G7 pledges $5 billion to fight back against Putin’s war on food
The G7 summit in Germany ended Tuesday with leaders pledging to fight back against Vladimir Putin’s food war with $5 billion to help protect stocks.
President Joe Biden left the summit to fly from Germany to Madrid for a NATO summit after three days in the Bavarian Alps, where Russia’s invasion of Ukraine has dominated affairs.
A senior government official said more than half of the funding — some $2.76 billion — will come from the US to combat Putin’s impact on food security.
His actions have strangled food and agricultural production, used food as a weapon of war, including through the destruction of agricultural storage, processing and testing facilities, the theft of grain and agricultural equipment and the effect of blocked Black Sea ports.

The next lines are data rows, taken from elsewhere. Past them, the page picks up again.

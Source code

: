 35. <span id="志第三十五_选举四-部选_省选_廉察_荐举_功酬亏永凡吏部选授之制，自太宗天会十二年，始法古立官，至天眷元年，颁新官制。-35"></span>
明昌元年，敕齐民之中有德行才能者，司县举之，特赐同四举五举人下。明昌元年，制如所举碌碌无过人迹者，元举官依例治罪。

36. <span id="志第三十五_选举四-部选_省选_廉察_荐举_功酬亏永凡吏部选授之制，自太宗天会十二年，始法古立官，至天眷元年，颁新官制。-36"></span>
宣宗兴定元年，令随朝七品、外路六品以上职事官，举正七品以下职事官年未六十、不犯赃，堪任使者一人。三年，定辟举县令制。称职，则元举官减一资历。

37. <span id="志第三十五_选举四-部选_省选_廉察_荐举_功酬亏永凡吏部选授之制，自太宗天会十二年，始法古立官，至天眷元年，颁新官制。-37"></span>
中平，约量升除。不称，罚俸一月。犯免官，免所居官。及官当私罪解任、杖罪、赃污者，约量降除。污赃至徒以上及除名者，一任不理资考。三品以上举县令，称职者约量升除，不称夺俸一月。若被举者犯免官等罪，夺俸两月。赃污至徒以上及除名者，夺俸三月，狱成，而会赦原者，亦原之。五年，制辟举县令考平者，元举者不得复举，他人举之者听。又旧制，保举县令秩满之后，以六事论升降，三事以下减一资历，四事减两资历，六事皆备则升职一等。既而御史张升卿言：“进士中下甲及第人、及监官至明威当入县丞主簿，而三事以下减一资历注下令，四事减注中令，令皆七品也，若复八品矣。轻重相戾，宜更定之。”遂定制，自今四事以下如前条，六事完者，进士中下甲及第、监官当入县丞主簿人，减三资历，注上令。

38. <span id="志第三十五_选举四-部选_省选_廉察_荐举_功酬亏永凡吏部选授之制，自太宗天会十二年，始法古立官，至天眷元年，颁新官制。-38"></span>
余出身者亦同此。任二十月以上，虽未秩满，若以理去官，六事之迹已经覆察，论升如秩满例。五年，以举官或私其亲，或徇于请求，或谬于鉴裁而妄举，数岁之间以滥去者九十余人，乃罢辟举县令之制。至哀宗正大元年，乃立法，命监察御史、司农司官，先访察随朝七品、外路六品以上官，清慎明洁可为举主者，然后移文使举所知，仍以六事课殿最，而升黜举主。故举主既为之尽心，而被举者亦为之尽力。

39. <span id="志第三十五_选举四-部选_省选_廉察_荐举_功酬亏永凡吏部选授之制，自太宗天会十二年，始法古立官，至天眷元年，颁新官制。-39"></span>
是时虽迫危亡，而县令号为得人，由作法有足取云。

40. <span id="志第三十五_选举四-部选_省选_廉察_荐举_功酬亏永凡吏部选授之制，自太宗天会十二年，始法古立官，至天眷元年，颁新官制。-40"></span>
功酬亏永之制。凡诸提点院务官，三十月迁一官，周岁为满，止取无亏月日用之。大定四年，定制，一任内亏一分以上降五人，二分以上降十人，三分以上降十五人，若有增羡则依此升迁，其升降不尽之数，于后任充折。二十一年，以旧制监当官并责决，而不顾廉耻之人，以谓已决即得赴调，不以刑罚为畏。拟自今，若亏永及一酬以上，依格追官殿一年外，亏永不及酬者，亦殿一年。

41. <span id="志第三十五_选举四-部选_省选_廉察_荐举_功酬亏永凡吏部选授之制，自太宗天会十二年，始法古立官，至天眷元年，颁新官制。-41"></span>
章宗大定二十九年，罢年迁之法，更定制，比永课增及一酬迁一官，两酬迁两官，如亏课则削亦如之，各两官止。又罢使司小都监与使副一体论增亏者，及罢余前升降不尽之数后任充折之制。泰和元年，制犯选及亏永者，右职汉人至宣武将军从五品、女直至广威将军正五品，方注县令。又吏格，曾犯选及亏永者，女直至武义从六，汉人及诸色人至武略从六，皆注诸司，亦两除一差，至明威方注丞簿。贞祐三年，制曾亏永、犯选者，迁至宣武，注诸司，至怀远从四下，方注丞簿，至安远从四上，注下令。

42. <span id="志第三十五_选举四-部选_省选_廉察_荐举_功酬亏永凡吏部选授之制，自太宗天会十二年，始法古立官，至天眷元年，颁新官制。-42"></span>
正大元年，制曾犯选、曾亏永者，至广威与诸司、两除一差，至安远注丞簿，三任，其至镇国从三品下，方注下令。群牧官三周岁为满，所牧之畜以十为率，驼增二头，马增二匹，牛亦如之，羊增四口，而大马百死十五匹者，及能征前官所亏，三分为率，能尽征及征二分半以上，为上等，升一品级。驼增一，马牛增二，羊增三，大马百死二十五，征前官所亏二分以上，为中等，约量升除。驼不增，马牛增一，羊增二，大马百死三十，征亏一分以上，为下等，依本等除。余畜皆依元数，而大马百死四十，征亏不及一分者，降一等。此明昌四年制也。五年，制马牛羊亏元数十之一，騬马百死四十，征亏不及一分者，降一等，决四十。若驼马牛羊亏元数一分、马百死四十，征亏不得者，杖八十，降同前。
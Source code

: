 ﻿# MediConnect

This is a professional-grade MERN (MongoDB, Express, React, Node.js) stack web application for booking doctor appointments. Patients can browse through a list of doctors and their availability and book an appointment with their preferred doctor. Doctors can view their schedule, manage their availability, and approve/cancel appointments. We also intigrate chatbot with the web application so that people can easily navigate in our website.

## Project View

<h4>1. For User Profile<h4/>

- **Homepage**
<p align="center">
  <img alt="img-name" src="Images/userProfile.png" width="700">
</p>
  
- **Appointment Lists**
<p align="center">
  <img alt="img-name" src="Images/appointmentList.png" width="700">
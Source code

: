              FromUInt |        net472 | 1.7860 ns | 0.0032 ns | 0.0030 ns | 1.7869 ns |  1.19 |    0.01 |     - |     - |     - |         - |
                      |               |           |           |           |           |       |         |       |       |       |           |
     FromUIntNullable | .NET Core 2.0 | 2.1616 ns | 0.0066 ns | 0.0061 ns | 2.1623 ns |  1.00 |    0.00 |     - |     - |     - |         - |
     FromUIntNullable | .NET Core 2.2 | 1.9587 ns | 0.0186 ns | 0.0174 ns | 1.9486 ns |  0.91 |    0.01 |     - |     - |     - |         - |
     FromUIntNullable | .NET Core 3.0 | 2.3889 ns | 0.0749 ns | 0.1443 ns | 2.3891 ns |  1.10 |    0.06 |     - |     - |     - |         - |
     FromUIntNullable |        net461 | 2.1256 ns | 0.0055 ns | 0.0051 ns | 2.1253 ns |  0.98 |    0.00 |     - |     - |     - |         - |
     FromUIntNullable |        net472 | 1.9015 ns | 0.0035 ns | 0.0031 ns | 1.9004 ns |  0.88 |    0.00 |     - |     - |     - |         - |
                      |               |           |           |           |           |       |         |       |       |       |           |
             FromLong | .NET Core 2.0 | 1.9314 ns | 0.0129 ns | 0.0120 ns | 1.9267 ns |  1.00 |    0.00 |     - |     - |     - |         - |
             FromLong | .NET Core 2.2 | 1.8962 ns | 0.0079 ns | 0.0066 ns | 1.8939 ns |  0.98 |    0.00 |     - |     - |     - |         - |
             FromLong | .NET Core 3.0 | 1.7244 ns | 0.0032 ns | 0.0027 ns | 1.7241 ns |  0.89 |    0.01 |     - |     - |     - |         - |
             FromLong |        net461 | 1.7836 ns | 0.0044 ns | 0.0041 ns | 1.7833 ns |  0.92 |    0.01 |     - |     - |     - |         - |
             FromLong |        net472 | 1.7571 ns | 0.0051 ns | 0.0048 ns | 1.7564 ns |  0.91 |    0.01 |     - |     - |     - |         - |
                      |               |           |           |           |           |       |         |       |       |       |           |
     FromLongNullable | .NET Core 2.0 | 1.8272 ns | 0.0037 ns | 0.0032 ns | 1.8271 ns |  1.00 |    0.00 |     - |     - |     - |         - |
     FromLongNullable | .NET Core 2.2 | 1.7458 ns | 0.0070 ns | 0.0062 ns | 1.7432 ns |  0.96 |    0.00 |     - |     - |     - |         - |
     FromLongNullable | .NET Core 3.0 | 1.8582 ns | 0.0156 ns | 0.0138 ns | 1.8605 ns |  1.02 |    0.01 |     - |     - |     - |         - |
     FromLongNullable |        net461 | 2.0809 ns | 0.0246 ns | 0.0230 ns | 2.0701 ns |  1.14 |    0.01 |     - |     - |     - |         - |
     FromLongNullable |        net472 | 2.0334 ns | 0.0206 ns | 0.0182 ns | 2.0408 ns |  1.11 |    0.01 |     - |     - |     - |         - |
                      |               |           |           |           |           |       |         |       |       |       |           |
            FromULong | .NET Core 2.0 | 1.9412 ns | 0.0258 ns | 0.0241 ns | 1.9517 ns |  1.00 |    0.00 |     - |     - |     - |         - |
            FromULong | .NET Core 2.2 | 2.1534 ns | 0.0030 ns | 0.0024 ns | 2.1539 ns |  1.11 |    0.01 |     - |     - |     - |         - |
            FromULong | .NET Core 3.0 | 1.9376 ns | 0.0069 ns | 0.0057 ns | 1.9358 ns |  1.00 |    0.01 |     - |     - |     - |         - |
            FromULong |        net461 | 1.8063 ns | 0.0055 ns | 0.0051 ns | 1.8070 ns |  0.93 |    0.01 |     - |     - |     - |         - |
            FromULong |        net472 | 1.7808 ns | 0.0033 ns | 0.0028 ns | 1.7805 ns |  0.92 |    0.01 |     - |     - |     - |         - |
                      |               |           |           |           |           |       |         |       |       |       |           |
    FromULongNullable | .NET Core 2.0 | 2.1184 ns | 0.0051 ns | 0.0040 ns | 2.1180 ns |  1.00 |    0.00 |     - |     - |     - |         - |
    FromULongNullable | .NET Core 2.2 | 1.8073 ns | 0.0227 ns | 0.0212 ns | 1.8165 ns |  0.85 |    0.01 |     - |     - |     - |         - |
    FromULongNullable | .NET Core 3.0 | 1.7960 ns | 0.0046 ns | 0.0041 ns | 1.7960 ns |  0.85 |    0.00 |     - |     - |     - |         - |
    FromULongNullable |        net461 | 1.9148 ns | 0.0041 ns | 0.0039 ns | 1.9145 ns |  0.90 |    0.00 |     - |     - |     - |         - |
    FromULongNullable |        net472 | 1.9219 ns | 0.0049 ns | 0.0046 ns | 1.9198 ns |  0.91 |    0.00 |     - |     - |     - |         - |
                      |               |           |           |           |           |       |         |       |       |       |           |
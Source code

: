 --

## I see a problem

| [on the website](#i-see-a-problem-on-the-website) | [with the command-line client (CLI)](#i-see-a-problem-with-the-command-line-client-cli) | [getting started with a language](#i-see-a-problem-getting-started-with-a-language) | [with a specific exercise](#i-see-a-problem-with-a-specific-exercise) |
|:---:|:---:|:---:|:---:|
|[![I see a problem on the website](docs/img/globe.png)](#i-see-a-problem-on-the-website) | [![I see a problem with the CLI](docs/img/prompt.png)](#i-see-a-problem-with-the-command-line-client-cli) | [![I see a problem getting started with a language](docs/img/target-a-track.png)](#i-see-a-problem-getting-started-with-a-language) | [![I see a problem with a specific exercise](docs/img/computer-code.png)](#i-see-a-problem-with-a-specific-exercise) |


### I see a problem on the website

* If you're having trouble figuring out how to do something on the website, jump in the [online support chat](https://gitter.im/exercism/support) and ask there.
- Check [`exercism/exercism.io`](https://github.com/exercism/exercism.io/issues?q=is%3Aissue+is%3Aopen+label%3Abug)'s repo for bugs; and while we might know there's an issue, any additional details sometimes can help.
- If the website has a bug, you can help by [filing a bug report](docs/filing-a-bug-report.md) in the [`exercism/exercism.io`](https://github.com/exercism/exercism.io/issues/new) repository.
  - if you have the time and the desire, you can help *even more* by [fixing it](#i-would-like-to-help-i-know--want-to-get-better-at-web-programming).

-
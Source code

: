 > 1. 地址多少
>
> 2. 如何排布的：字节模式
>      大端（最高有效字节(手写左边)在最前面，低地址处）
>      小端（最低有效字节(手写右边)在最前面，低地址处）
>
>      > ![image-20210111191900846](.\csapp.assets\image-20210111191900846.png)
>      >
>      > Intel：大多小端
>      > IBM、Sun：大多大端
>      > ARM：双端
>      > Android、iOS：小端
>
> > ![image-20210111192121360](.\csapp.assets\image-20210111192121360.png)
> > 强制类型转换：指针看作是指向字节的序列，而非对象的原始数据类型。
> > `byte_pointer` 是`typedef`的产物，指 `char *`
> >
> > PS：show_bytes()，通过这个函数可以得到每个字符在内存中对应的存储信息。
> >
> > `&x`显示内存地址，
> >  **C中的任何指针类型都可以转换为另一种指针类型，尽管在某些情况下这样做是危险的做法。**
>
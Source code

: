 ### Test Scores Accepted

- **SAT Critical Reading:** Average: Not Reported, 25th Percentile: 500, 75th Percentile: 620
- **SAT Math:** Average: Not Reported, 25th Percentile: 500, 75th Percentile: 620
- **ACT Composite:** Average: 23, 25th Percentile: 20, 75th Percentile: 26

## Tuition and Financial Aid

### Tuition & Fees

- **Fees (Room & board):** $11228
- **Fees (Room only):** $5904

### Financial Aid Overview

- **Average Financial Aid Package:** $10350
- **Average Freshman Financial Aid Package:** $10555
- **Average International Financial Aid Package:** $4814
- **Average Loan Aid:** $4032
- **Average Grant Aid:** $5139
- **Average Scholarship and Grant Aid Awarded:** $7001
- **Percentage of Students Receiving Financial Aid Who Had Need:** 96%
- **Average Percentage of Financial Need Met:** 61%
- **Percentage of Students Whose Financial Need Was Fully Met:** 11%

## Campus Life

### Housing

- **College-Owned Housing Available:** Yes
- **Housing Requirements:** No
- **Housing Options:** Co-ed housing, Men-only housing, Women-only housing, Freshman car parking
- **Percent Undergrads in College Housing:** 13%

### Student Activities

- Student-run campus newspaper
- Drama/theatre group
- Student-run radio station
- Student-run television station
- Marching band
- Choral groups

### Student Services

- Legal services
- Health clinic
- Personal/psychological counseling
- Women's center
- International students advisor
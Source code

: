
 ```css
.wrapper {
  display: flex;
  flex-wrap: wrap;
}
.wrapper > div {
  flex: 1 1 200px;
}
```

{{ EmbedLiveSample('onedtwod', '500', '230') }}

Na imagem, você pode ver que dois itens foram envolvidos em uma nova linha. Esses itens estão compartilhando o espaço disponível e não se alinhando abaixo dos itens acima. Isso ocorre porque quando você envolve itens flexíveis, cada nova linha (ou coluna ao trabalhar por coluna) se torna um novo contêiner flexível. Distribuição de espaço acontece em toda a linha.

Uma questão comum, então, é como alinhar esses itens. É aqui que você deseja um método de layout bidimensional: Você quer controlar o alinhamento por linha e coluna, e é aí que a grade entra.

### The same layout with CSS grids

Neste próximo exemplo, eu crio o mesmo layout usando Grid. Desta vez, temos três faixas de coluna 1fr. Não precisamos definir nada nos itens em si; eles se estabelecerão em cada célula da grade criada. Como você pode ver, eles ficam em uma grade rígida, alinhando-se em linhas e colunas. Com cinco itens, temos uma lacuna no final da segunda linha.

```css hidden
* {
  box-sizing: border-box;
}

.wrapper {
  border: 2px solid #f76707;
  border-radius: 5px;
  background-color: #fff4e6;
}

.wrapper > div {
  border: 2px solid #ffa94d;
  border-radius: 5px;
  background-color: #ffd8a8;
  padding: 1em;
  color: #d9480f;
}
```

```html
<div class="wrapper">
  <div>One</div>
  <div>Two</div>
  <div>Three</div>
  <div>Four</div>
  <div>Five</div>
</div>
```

Estimates suggest that up to 40 million people could be pushed into poverty by 2022 as a result of Putin’s war in Ukraine and its secondary effects, especially around food security around the world.
The G7 summit in Germany will conclude on Tuesday with leaders pledging to fight back against Vladimir Putin’s food war with $5 billion to help protect supplies, a senior US official said. From left to right, British Prime Minister Boris Johnson, US President Joe Biden, German Chancellor Olaf Scholz, French President Emmanuel Macron and Italian Prime Minister Mario Draghi meet on the sidelines of the summit this morning
President Joe Biden will fly to Madrid from Munich, Germany, on Tuesday as G7 leaders attend a NATO summit. Both summits will be dominated by the war in Ukraine and its consequences
The leaders met at Schloss Emlau, a German seaside town, where the Bavarian Alps provided a spectacular backdrop for open-air speeches
Like Ukraine, China’s emergence and its impact on global markets put the delegations to the test during their three-day talks.
According to the official, leaders of the US, Germany, France, Italy, the UK, Canada and Japan agreed to develop a joint approach to remedy Beijing’s “unmarketable” international trade practices.
“You will see leaders issue a collective statement, unprecedented in the context of the G7, recognizing the damage caused by China’s non-transparent, market-distorting industrial guidelines,” the official said.
On Monday, they heard from Ukrainian President Volodymyr Zelensky, who added via video link.
He called for urgent help to end the war before the bitter winter months undermined his troops’ ability to fight back.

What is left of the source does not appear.